The wedding-industrial complex
Weddings are more expensive and extravagant. Let's not forget about their meaning.
It's June. That means somewhere in America, a bride is having her teeth whitened to look her best, or is riding in a real Cinderella coach. A wedding planner is making sure the marbled portable restroom (attendant included) is in place for an outdoor wedding. Then the bills will arrive: about $28,000 worth.
That's the average cost of a wedding and reception in the United States these days – almost twice the cost since 1990. Looked at another way, that's more than seven months' earnings for the median household income.
Weddings are very personal affairs. Who's to say that a bride shouldn't have her Cinderella experience (possible at Disney World), if that's her idea of happiness? Or who's to judge whether a couple that goes to the trouble and expense to be taught a Michael Jackson routine isn't simply expressing a lot of joy and fun when they strut before guests in their first dance?
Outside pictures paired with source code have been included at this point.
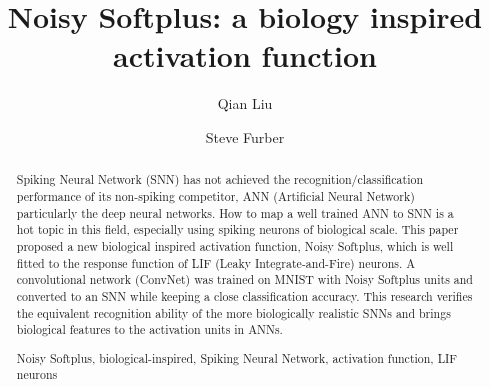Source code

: \documentclass[runningheads,a4paper]{llncs}
\newcommand{\keywords}[1]{\par\addvspace\baselineskip
\noindent\keywordname\enspace\ignorespaces#1}
\begin{document}
\mainmatter  %

\title{Noisy Softplus: a biology inspired activation function}


%
%
\author{Qian Liu \and Steve Furber
}
%


%
%

\maketitle


\begin{abstract}
  Spiking Neural Network (SNN) has not achieved the recognition/classification performance of its non-spiking competitor, ANN (Artificial Neural Network) particularly the deep neural networks.
  How to map a well trained ANN to SNN is a hot topic in this field, especially using spiking neurons of biological scale.
  This paper proposed a new biological inspired activation function, Noisy Softplus, which is well fitted to the response function of LIF (Leaky Integrate-and-Fire) neurons.
  A convolutional network (ConvNet) was trained on MNIST with Noisy Softplus units and converted to an SNN while keeping a close classification accuracy.
  This research verifies the equivalent recognition ability of the more biologically realistic SNNs and brings biological features to the activation units in ANNs.
\keywords{Noisy Softplus, biological-inspired, Spiking Neural Network, activation function, LIF neurons}
\end{abstract}
\end{document}
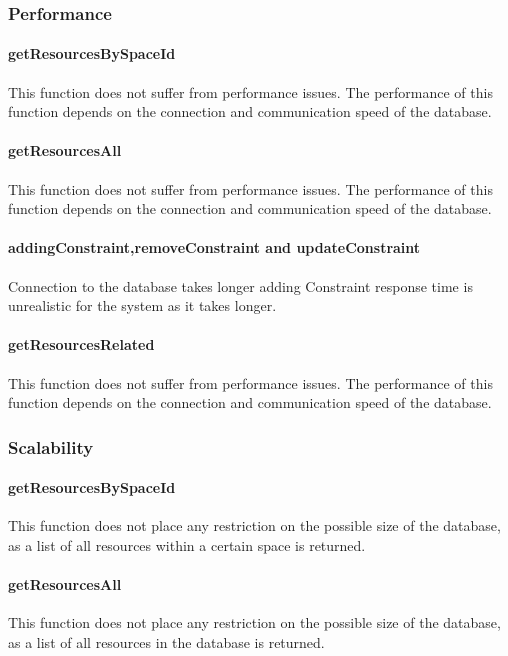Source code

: \documentclass[a4paper]{article}
\begin{document}
\subsubsection {Performance}

\paragraph{getResourcesBySpaceId}
This function does not suffer from performance issues. The performance of this function depends on the connection and communication speed of the database.

\paragraph{getResourcesAll}
This function does not suffer from performance issues. The performance of this function depends on the connection and communication speed of the database.

\paragraph{addingConstraint,removeConstraint and updateConstraint}
Connection to the database takes longer adding Constraint response time is unrealistic for the system as it takes longer.

\paragraph{getResourcesRelated}
This function does not suffer from performance issues. The performance of this function depends on the connection and communication speed of the database.

\subsubsection {Scalability}

\paragraph{getResourcesBySpaceId}
This function does not place any restriction on the possible size of the database, as a list of all resources within a certain space is returned.

\paragraph{getResourcesAll}
This function does not place any restriction on the possible size of the database, as a list of all resources in the database is returned.
\end{document}
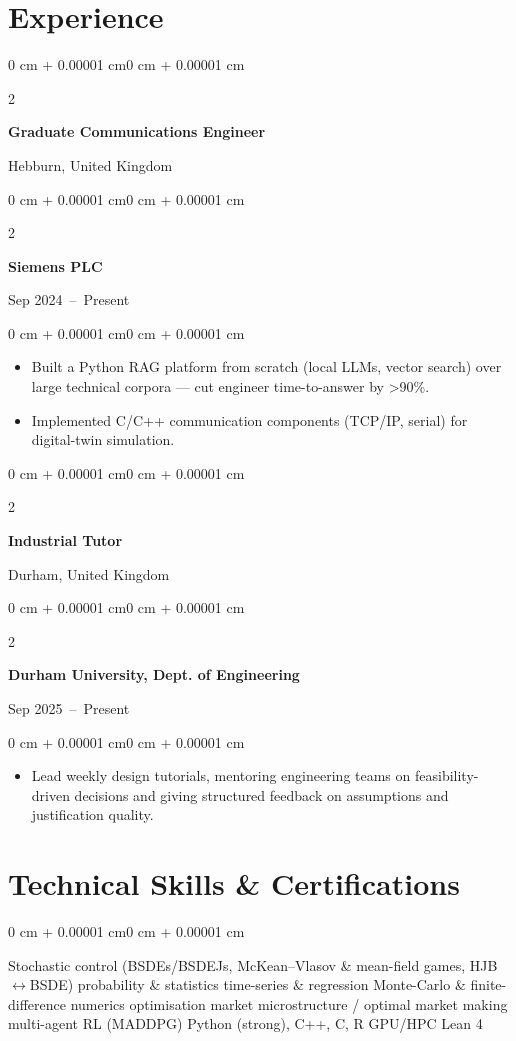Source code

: \documentclass[10pt, letterpaper]{article}
\newenvironment{highlights}{
    \begin{itemize}[
        topsep=0.10 cm,
        parsep=0.10 cm,
        partopsep=0pt,
        itemsep=0pt,
        leftmargin=0 cm + 10pt
    ]
}{
    \end{itemize}
}
\newenvironment{onecolentry}{
    \begin{adjustwidth}{0 cm + 0.00001 cm}{0 cm + 0.00001 cm}
}{
    \end{adjustwidth}
}
\newenvironment{twocolentry}[2][]{
    \onecolentry{}
    \def\secondColumn{#2}
    \setcolumnwidth{\fill, 4.5 cm}
    \begin{paracol}{2}
}{
    \switchcolumn{} \raggedleft{} \secondColumn{}
    \end{paracol}
    \endonecolentry{}
}
\begin{document}
\section*{Experience}

\begin{twocolentry}
  {Hebburn, United Kingdom}
  \textbf{Graduate Communications Engineer}
\end{twocolentry}
\begin{twocolentry}
  {Sep 2024~--~Present}
  \textbf{Siemens PLC}
\end{twocolentry}
\vspace{0.10 cm}
\begin{onecolentry}
  \begin{highlights}
    \item Built a Python RAG platform from scratch (local LLMs, vector search) over large technical corpora --- cut engineer time-to-answer by >90\%.
    \item Implemented C/C++ communication components (TCP/IP, serial) for digital-twin simulation.
  \end{highlights}
\end{onecolentry}

\vspace{0.08 cm}

\begin{twocolentry}
  {Durham, United Kingdom}
  \textbf{Industrial Tutor}
\end{twocolentry}
\begin{twocolentry}
  {Sep 2025~--~Present}
  \textbf{Durham University, Dept. of Engineering}
\end{twocolentry}
\vspace{0.10 cm}
\begin{onecolentry}
  \begin{highlights}
    \item Lead weekly design tutorials, mentoring engineering teams on feasibility-driven decisions and giving structured feedback on assumptions and justification quality.
  \end{highlights}
\end{onecolentry}

\section*{Technical Skills \& Certifications}

\begin{onecolentry}
  \begin{highlights}
    Stochastic control (BSDEs/BSDEJs, McKean--Vlasov \& mean-field games, HJB$\leftrightarrow$BSDE) \textbullet{} probability \& statistics \textbullet{} time-series \& regression \textbullet{} Monte-Carlo \& finite-difference numerics \textbullet{} optimisation \textbullet{} market microstructure / optimal market making \textbullet{} multi-agent RL (MADDPG) \textbullet{} Python (strong), C++, C, R \textbullet{} GPU/HPC \textbullet{} Lean 4
  \end{highlights}
\end{onecolentry}
\end{document}
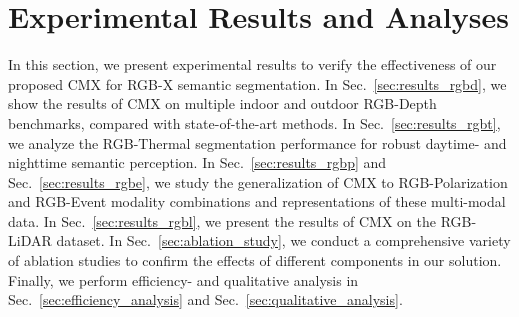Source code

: \documentclass[journal]{IEEEtran}
\begin{document}
\section{Experimental Results and Analyses}
In this section, we present experimental results to verify the effectiveness of our proposed CMX for RGB-X semantic segmentation.
In Sec.~\ref{sec:results_rgbd}, we show the results of CMX on multiple indoor and outdoor RGB-Depth benchmarks, compared with state-of-the-art methods.
In Sec.~\ref{sec:results_rgbt}, we analyze the RGB-Thermal segmentation performance for robust daytime- and nighttime semantic perception.
In Sec.~\ref{sec:results_rgbp} and Sec.~\ref{sec:results_rgbe}, we study the generalization of CMX to RGB-Polarization and RGB-Event modality combinations and representations of these multi-modal data.
In Sec.~\ref{sec:results_rgbl}, we present the results of CMX on the RGB-LiDAR dataset.
In Sec.~\ref{sec:ablation_study}, we conduct a comprehensive variety of ablation studies to confirm the effects of different components in our solution.
Finally, we perform efficiency- and qualitative analysis in Sec.~\ref{sec:efficiency_analysis} and Sec.~\ref{sec:qualitative_analysis}.
\end{document}
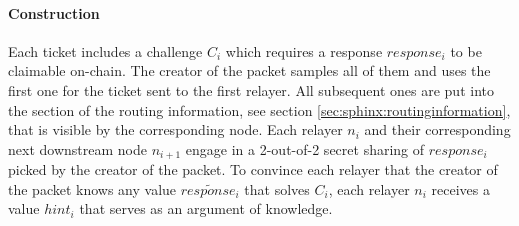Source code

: \paragraph{Construction}

Each ticket includes a challenge $C_i$ which requires a response $response_i$ to be claimable on-chain. The creator of the packet samples all of them and uses the first one for the ticket sent to the first relayer. All subsequent ones are put into the section of the routing information, see section \ref{sec:sphinx:routinginformation}, that is visible by the corresponding node. Each relayer $n_i$ and their corresponding next downstream node $n_{i+1}$ engage in a 2-out-of-2 secret sharing of $response_i$ picked by the creator of the packet. To convince each relayer that the creator of the packet knows any value $\widetilde{response_i}$ that solves $C_i$, each relayer $n_i$ receives a value $hint_i$ that serves as an argument of knowledge.

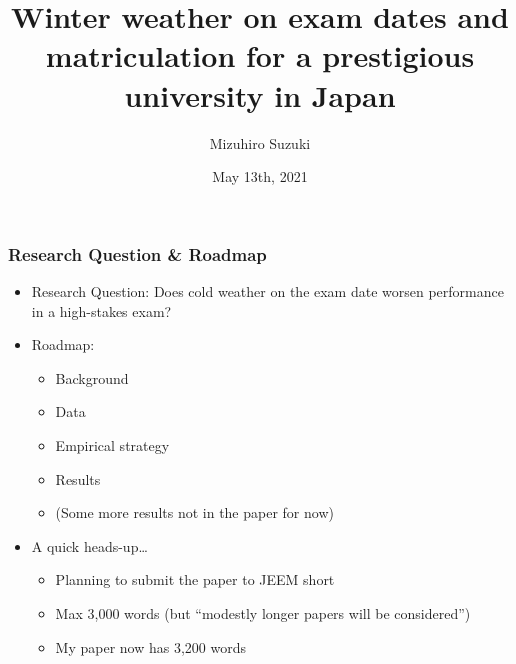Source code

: \documentclass[10pt, pdfmx,hiresbb]{beamer}
\title[Temperature and Exam]{Winter weather on exam dates and matriculation for a prestigious university in Japan}
\author[Suzuki]{Mizuhiro Suzuki}
\date{May 13th, 2021}
\begin{document}
\begin{frame}
\titlepage
\end{frame}

\begin{frame}\frametitle{Research Question \& Roadmap}
  \begin{itemize}
    \item Research Question: Does cold weather on the exam date worsen performance in a high-stakes exam?
    \item Roadmap:
      \begin{itemize}
        \item Background
        \item Data
        \item Empirical strategy
        \item Results
        \item (Some more results not in the paper for now)
      \end{itemize}
    \item A quick heads-up\dots
      \begin{itemize}
        \item Planning to submit the paper to JEEM short 
        \item Max 3,000 words (but ``modestly longer papers will be considered'')
        \item My paper now has 3,200 words
      \end{itemize}
  \end{itemize}
\end{frame}
\end{document}
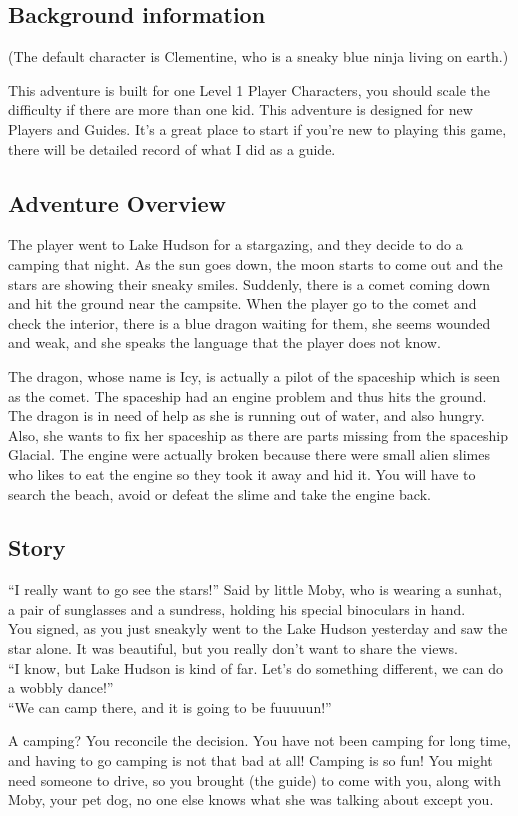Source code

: \documentclass[a4paper,12pt]{article}
\begin{document}
\subsection{Background information}

(The default character is Clementine, who is a sneaky blue ninja living on earth.)

This adventure is built for one Level 1 Player Characters, you should scale the difficulty if there are more than one kid. This adventure is designed for new Players and Guides. It’s a great place to start if you’re
new to playing this game, there will be detailed record of what I did as a guide.

\subsection{Adventure Overview}

The player went to Lake Hudson for a stargazing, and they decide to do a camping that night. As the sun goes down, the moon starts to come out and the stars are showing their sneaky smiles. Suddenly, there is a comet coming down and hit the ground near the campsite. When the player go to the comet and check the interior, there is a blue dragon waiting for them, she seems wounded and weak, and she speaks the language that the player does not know.

The dragon, whose name is Icy, is actually a pilot of the spaceship which is seen as the comet. The spaceship had an engine problem and thus hits the ground. The dragon is in need of help as she is running out of water, and also hungry. Also, she wants to fix her spaceship as there are parts missing from the spaceship Glacial. The engine were actually broken because there were small alien slimes who likes to eat the engine so they took it away and hid it. You will have to search the beach, avoid or defeat the slime and take the engine back.

\subsection{Story}
``I really want to go see the stars!'' Said by little Moby, who is wearing a sunhat, a pair of sunglasses and a sundress, holding his special binoculars in hand. \\You signed, as you just sneakyly went to the Lake Hudson yesterday and saw the star alone. It was beautiful, but you really don't want to share the views. \\``I know, but Lake Hudson is kind of far. Let's do something different, we can do a wobbly dance!'' \\``We can camp there, and it is going to be fuuuuun!''

A camping? You reconcile the decision. You have not been camping for long time, and having to go camping is not that bad at all! Camping is so fun! You might need someone to drive, so you brought (the guide) to come with you, along with Moby, your pet dog, no one else knows what she was talking about except you.
\end{document}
But taken as a whole, one has to wonder what the trend toward ever more extravagant and costly weddings says about American values – and the $161 billion wedding business. Supersizing Americans have graduated to McMansions and widescreen TVs, but a wedding should be different. A ceremony that calls for a lifelong commitment, which many consider a holy event, and whose successful outcome underpins civilization itself, seems to be losing its meaning beneath yards of personalized aisle runners.
Rebecca Mead takes up this subject in a just-published book, "One Perfect Day: The Selling of the American Wedding." The work is being compared to Jessica Mitford's 1960 exposé of funeral industry tactics.